> Exercise requirements
Respond with the count alone after checking every line in the material below for "Wisconsin".

> Input data

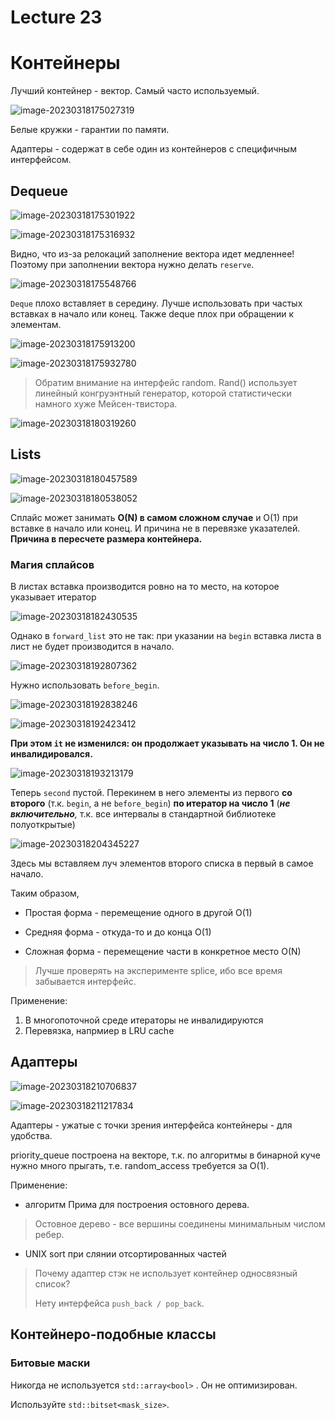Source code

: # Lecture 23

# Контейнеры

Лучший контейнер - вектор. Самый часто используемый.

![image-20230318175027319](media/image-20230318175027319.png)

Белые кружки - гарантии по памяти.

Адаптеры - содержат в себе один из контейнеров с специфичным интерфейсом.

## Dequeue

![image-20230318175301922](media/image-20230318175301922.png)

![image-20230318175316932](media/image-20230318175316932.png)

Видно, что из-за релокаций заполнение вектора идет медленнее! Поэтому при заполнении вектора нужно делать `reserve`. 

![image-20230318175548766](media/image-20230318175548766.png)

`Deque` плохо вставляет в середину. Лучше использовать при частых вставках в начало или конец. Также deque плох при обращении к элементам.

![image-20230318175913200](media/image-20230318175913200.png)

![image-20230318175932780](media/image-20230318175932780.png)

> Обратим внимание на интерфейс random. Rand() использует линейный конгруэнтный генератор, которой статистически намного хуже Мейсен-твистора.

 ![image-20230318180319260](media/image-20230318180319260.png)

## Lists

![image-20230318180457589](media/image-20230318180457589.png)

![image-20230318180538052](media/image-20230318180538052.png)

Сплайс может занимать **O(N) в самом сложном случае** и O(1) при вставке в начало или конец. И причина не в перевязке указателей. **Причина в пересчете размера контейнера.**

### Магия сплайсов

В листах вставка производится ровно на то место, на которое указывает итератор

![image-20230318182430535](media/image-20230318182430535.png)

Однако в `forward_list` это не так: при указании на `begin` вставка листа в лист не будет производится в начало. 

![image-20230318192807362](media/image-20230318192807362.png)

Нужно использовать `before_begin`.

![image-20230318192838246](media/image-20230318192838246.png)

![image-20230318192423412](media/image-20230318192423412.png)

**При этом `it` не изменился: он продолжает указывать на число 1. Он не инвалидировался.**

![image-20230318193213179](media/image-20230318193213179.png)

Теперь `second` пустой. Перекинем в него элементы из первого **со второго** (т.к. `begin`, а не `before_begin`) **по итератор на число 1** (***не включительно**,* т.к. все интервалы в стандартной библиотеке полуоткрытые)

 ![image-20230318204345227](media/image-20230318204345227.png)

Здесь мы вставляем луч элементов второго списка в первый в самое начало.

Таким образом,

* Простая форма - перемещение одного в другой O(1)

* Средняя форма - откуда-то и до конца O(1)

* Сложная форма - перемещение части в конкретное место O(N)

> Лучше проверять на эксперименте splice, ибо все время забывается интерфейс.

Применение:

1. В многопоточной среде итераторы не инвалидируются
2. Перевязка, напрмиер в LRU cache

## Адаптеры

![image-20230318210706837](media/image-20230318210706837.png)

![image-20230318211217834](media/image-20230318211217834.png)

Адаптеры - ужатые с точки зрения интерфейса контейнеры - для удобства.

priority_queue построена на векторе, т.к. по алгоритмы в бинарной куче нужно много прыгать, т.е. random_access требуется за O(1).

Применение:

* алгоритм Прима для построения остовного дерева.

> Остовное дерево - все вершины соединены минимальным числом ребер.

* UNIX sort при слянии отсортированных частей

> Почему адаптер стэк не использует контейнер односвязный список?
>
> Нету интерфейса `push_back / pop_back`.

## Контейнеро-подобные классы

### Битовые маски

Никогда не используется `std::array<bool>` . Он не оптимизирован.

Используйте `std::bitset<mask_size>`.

* * *

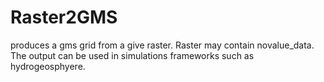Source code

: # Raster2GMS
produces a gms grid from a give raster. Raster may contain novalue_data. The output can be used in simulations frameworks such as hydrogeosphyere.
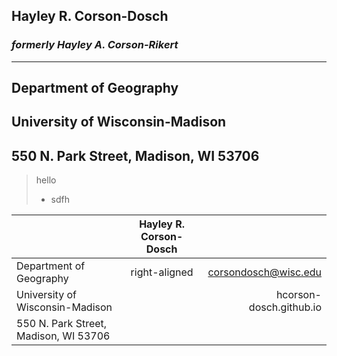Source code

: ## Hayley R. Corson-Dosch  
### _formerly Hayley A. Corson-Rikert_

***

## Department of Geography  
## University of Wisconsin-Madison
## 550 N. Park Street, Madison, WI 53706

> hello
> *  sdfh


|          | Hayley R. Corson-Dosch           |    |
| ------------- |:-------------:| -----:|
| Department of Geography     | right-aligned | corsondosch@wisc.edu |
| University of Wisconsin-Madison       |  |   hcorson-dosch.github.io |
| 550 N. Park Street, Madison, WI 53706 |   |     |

> Response
2